When a police officer fires shots in Knoxville, Tenn., police investigate but, unlike in Madison, the people have the power of review.
It started 18 years ago when, just like in Madison in recent months, police shootings divided the Knoxville community.
After Madison police cleared an officer who shot and killed Paul Heenan in November, some in Madison are asking why the city doesn't have independent oversight of police shootings.
Knoxville has a lot in common with Madison -- a major university, a bustling downtown and an engaged police department.
In her fifth-floor office in Knoxville's city-county building, Avice Reid gets several copies of the police department's internal investigation reviews a month.
Reid, who doesn't wear a badge, is the executive director of Knoxville's Police Advisory Review Committee and can do everything from interviewing officers to watching squad car dash cams
"We have access to KPD's information, and that's very powerful, because the citizens in the past did not have access to that information," Reid said.
Eighteen years ago, four separate police shootings in Knoxville and an outraged community forced the city to do something.
After three years of deliberation, the result was a seven-member panel of well-known, diverse community members to check everything the police did.
It wasn't an easy decision. In fact, the mayor at the time had to do it by executive order because the city council wouldn't go along with him. But over time, the committee's had success and become popular. Even police say they've accepted it, and it has made the city better.
Knoxville Police Chief David Rausch was a young patrolman when the review panel was up for debate, and he opposed it.
"What we didn't want was a witch hunt. What we didn't want was some panel set up of folks in our community that just wanted to see policemen get in trouble," Rausch said.
What Rausch didn't see then was how the community viewed the department, and how a panel of their peers could help.
"I've got the advantage of now having that 20/20 insight, of being able to look back and say, that's what my concerns were then and now having the clarity of it and seeing how it has helped this agency," Rausch said.
Rausch said the biggest help has come in building trust. As an example, he pointed to a problem his agency faced last November.
A Knoxville officer shot and wounded a suspect in a mall parking lot. Weeks later, Rausch went on TV to say his officer had made a mistake.
"We train that you don't put your finger on the trigger until you've made that decision to fire, and he had his finger on the trigger," Rausch said. "We haven't had this outcry of an issue. The officers didn't get excited because I went on and said we made a mistake. The community didn't get excited because I went on and said we made a mistake, and that's because of this partnership that we have and this understanding that things are going to be done transparently and fairly."

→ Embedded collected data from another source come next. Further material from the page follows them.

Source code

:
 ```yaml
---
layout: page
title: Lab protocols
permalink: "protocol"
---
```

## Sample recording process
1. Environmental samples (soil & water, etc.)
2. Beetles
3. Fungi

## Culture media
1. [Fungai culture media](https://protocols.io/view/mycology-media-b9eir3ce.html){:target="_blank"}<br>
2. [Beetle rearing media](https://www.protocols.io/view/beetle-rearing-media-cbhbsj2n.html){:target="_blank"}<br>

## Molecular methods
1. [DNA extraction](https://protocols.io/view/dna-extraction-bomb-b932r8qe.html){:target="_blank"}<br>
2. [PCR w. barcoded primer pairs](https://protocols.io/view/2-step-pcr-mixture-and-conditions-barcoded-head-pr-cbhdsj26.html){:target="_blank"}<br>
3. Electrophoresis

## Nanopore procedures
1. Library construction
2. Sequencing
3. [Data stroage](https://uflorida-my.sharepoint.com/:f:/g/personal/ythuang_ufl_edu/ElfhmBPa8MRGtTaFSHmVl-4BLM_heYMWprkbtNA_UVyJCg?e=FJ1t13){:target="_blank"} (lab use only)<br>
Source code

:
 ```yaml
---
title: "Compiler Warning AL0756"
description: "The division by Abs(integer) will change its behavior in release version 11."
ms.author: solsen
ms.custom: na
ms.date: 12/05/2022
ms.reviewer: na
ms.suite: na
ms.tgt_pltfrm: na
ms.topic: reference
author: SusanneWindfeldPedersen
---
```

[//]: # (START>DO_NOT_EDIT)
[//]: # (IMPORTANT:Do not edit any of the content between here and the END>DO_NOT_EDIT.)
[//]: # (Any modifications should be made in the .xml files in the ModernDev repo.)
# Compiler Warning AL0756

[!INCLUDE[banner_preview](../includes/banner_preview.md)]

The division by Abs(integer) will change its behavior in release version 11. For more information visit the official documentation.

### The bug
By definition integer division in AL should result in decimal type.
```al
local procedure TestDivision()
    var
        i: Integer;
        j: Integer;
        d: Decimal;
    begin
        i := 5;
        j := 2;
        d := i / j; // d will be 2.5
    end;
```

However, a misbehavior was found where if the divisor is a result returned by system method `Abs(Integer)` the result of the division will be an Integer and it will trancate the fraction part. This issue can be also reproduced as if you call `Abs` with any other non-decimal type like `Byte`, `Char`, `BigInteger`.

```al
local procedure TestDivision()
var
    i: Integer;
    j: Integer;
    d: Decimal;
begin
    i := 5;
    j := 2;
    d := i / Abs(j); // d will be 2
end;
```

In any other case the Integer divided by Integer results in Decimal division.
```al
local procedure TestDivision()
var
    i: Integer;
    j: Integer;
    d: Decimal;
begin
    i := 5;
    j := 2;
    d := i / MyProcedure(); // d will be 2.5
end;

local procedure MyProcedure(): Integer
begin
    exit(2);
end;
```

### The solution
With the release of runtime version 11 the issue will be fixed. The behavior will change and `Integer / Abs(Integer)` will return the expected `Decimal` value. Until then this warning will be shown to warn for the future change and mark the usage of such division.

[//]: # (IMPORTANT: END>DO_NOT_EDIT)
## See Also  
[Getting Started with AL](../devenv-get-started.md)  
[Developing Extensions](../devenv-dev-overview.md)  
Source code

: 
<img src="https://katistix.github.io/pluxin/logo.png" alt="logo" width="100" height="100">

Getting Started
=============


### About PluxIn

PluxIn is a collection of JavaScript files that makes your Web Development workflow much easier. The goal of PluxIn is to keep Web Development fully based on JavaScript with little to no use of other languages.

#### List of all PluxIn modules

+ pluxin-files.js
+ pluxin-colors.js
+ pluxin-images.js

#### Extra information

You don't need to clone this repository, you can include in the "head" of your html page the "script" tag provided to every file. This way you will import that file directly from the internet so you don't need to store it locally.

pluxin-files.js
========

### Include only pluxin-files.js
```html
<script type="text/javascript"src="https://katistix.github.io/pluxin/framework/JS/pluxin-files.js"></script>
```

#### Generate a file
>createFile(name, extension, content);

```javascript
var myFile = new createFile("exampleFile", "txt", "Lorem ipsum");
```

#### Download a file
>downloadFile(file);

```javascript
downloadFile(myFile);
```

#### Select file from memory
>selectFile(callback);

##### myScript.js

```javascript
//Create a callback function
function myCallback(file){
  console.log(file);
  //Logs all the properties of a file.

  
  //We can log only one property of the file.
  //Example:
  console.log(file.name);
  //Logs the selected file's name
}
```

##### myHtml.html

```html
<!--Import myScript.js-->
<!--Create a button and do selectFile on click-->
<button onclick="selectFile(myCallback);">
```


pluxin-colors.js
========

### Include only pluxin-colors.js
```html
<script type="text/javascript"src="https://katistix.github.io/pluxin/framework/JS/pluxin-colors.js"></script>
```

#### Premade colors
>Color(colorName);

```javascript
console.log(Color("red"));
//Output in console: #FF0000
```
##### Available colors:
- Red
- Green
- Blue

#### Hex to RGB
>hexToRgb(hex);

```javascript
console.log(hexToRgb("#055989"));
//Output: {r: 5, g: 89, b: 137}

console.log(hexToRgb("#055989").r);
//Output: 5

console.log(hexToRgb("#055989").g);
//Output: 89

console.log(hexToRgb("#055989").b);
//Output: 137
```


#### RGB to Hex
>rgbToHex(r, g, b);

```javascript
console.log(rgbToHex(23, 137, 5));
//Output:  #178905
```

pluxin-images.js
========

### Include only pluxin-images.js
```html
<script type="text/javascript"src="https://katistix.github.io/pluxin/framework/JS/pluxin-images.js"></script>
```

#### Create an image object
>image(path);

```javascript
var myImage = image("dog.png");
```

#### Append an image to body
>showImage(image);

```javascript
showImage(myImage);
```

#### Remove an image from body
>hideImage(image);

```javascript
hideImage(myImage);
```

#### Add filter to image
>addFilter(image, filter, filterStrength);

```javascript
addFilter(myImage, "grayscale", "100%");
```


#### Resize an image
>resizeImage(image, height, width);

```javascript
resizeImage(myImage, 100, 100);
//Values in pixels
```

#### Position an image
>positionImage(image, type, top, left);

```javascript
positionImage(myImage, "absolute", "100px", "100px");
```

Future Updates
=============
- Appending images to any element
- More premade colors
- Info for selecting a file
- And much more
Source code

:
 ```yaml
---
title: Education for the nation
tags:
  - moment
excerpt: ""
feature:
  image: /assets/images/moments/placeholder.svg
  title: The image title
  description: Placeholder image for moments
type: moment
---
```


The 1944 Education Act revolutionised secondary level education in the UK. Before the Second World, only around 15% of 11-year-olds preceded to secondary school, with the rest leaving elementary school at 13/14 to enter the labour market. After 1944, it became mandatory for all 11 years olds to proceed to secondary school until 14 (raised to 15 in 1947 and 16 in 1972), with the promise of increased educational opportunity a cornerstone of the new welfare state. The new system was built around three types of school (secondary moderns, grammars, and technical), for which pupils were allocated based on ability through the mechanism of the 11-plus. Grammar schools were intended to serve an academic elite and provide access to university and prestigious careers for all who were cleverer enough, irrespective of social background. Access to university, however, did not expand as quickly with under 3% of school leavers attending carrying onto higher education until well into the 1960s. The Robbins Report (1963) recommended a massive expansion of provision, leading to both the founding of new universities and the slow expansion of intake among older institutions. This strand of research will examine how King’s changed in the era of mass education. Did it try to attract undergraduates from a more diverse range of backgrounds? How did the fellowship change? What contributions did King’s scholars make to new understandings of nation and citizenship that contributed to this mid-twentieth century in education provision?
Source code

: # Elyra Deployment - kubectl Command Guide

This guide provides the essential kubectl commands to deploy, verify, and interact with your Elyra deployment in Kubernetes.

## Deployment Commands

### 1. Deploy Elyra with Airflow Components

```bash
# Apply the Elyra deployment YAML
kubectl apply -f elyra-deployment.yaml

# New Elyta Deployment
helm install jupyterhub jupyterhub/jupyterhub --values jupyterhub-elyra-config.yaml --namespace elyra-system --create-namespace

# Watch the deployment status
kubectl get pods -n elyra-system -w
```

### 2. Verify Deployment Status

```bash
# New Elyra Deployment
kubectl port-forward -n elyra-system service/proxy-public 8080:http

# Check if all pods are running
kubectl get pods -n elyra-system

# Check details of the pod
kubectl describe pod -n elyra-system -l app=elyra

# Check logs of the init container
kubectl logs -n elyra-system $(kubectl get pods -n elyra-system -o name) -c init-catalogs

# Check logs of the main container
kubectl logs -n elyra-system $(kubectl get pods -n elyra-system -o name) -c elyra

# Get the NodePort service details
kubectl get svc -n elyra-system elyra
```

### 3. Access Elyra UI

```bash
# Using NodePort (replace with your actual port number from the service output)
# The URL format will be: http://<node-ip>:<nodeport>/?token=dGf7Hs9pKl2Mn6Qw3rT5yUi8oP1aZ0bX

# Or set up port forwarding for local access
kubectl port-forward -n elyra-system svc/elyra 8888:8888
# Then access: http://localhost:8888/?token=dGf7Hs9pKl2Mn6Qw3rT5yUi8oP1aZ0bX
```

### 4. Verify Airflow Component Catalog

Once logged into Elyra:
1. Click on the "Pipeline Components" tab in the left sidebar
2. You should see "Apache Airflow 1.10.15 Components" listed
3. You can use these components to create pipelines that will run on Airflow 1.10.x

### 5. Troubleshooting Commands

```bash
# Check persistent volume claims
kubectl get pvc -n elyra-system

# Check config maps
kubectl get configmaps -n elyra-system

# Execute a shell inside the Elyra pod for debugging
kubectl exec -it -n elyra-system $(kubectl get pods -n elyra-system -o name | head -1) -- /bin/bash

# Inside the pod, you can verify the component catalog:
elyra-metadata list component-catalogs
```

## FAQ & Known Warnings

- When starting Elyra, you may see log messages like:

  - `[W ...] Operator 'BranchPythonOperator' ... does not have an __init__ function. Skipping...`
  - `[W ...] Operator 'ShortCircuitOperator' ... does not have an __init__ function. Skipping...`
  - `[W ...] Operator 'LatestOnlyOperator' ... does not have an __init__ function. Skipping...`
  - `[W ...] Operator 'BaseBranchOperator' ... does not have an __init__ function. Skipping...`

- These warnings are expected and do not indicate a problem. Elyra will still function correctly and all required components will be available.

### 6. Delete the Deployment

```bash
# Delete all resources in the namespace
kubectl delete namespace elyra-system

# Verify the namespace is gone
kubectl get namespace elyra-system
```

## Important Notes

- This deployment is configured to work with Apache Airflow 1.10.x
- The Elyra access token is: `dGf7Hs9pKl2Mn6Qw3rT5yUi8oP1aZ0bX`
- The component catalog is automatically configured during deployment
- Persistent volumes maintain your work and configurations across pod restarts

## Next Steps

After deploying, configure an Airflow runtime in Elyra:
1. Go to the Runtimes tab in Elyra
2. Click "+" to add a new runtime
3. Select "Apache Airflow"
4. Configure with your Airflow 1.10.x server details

Only one man in Knoxville has been police chief and review committee chairman -- although Sterling Owen said he didn't want the committee position at first.
"I was concerned as to how it would be accepted, by both sides," Owen said.
The former FBI agent became chief after six years heading the review panel. He said that while it has subpoena power and can put up a fight, the real value is the partnership between police and the people.
The review panel meets every three months in different parts of the city, and the executive director and police chief meet more often.
The chief gets insight into the community's concerns, while the panel gets answers to its questions.
"I think it has gained in credibility over time, but it's because we went in there saying it's going to be a level playing field," Owen said.
Reid said the best marker of success may be a smaller workload. The number of community complaints against police have dropped from 270 when the review panel started to about 100 last year. Reid said most of the cases prove the police were right.
"We've proven that we're fair, that we're honest, that we want the truth, and because of that, they are accepting of us," Reid said.